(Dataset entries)
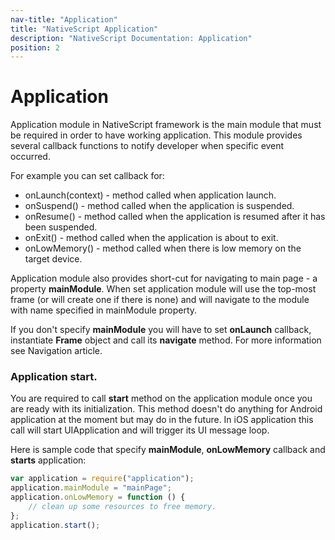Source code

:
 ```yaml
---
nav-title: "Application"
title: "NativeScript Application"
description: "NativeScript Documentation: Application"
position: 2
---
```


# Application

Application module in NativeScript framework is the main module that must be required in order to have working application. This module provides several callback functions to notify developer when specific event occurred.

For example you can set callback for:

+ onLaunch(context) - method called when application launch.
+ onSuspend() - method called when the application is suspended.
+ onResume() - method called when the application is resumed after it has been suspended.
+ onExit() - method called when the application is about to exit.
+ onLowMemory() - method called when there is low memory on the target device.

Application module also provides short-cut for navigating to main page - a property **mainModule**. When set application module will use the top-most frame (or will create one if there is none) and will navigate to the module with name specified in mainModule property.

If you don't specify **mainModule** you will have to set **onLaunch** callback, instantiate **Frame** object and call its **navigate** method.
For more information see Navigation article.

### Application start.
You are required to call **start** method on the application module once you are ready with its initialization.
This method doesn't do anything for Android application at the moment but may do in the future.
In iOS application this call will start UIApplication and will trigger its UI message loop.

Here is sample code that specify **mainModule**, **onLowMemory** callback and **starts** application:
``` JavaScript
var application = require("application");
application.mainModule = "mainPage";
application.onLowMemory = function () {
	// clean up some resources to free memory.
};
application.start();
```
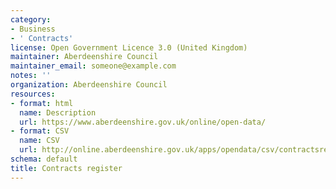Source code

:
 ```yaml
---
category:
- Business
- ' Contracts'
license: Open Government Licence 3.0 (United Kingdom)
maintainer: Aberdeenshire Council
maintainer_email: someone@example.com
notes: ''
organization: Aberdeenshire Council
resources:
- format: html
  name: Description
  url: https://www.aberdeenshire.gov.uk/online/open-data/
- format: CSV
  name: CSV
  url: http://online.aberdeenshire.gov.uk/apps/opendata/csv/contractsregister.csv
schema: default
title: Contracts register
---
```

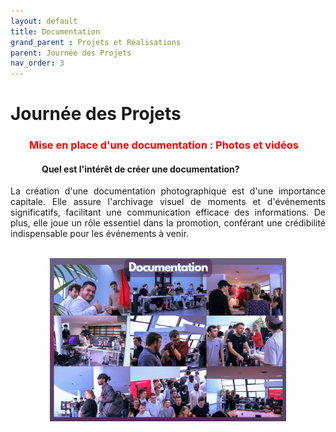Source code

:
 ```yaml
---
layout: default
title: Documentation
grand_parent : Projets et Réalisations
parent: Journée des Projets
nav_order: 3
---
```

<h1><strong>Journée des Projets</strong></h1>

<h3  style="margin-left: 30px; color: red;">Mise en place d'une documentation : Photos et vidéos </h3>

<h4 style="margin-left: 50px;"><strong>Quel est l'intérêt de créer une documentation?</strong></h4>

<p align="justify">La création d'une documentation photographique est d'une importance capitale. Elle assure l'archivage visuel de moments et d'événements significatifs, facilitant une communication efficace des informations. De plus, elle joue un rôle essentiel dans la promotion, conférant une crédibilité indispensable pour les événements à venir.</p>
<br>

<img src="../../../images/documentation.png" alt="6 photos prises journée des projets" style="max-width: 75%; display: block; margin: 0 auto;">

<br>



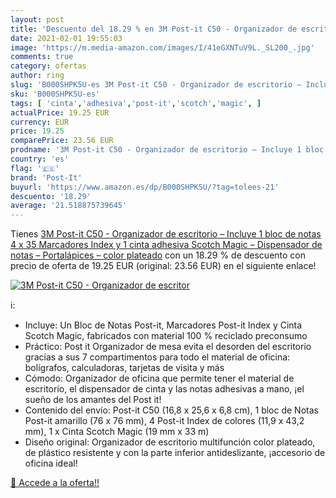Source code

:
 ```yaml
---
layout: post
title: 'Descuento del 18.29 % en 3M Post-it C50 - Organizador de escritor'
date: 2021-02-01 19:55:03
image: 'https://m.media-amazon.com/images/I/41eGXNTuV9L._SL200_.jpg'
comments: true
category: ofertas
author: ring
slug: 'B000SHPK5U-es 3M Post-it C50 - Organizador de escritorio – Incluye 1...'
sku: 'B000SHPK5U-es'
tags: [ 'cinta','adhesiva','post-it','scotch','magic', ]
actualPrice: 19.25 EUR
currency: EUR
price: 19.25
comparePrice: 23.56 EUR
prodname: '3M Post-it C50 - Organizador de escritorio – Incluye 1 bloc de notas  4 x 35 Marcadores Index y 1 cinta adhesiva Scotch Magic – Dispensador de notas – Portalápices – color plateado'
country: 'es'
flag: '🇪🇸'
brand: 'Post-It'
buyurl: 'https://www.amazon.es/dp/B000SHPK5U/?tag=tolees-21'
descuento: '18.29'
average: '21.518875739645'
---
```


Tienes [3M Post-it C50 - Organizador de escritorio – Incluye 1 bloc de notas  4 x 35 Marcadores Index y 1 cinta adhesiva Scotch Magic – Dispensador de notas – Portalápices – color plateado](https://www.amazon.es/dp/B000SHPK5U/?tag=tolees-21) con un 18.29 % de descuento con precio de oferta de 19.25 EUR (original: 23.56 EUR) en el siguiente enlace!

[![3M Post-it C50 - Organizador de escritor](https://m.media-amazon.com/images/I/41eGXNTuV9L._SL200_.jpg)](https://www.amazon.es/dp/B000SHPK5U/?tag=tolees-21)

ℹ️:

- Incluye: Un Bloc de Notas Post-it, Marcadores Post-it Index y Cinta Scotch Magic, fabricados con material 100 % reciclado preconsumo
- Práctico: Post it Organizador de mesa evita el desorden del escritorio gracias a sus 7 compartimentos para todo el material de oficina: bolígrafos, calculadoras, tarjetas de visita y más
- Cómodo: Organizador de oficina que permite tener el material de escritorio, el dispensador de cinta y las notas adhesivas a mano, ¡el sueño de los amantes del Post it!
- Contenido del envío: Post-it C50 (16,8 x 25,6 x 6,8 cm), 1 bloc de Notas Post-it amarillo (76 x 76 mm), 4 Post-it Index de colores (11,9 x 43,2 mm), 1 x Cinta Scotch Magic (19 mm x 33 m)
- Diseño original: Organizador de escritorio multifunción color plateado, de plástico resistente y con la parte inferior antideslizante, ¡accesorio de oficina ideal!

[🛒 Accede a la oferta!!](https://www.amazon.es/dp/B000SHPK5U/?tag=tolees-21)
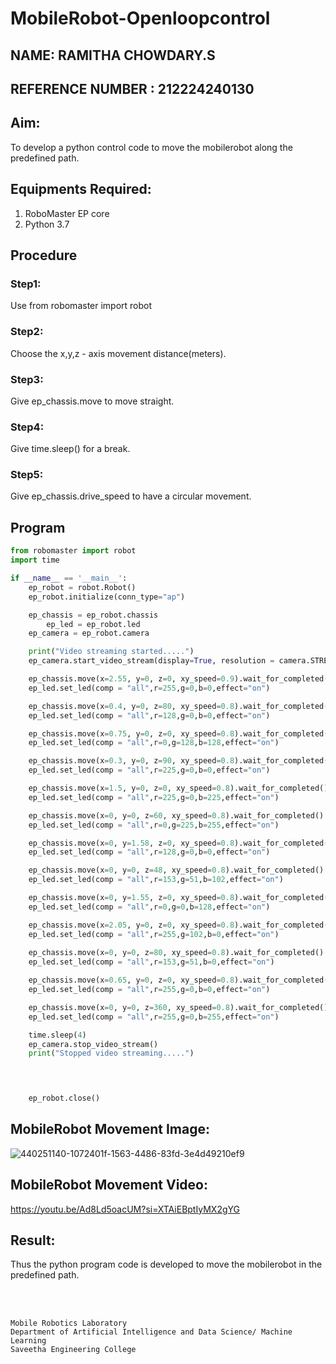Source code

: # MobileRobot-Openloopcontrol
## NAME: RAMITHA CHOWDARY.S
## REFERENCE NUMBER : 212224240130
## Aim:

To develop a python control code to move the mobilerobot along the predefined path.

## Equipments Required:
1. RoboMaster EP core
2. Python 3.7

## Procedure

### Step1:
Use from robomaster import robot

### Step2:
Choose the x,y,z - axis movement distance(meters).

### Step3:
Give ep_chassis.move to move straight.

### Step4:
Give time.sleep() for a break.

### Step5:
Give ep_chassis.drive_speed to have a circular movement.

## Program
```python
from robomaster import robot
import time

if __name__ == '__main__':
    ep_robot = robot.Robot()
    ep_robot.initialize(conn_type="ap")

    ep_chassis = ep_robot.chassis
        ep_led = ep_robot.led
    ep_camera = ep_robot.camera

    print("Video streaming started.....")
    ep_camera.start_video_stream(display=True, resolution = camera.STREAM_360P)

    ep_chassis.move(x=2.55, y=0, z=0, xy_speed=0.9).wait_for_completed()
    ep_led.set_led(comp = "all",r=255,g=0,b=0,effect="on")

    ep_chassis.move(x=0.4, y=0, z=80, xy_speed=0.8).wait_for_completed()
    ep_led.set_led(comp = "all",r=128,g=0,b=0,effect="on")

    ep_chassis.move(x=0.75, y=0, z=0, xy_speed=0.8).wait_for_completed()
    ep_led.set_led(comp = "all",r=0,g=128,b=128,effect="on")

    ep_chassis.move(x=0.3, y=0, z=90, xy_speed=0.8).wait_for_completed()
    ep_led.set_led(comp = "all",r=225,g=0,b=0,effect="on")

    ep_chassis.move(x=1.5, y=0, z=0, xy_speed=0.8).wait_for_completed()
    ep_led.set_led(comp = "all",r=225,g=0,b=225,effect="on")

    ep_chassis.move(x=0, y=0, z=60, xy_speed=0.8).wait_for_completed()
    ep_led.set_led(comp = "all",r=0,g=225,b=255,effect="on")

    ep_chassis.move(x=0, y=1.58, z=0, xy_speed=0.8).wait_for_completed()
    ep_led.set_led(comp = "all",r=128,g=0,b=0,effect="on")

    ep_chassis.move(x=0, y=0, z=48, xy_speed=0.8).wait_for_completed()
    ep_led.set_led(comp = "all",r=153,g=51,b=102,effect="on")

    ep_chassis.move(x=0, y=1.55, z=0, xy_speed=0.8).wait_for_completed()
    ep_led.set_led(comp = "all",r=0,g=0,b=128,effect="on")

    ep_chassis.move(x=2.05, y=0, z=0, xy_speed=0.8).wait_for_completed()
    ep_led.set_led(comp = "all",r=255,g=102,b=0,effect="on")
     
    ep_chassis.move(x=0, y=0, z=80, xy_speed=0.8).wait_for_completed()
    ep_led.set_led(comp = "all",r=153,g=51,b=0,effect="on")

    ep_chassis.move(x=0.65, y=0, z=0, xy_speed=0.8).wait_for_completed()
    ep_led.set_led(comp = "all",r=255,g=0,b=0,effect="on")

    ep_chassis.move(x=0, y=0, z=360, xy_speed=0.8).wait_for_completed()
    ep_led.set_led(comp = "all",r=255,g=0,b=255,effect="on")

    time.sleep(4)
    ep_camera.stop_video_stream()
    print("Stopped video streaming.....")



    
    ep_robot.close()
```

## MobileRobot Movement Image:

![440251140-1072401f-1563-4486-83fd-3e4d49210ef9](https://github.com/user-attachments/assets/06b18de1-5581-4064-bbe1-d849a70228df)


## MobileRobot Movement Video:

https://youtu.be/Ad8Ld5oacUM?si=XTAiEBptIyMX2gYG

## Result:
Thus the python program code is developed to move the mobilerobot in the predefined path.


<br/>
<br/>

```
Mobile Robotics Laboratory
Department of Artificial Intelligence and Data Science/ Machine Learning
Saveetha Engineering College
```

DIRECTIONS FOR THIS TASK:
Return only the lines running from the top of the data to the line that holds "Application module also". Include both of those lines, but skip the pictures.

EXERCISE OUTPUT:
Source code

:
 ```yaml
---
nav-title: "Application"
title: "NativeScript Application"
description: "NativeScript Documentation: Application"
position: 2
---
```


# Application

Application module in NativeScript framework is the main module that must be required in order to have working application. This module provides several callback functions to notify developer when specific event occurred.

For example you can set callback for:

+ onLaunch(context) - method called when application launch.
+ onSuspend() - method called when the application is suspended.
+ onResume() - method called when the application is resumed after it has been suspended.
+ onExit() - method called when the application is about to exit.
+ onLowMemory() - method called when there is low memory on the target device.

Application module also provides short-cut for navigating to main page - a property **mainModule**. When set application module will use the top-most frame (or will create one if there is none) and will navigate to the module with name specified in mainModule property.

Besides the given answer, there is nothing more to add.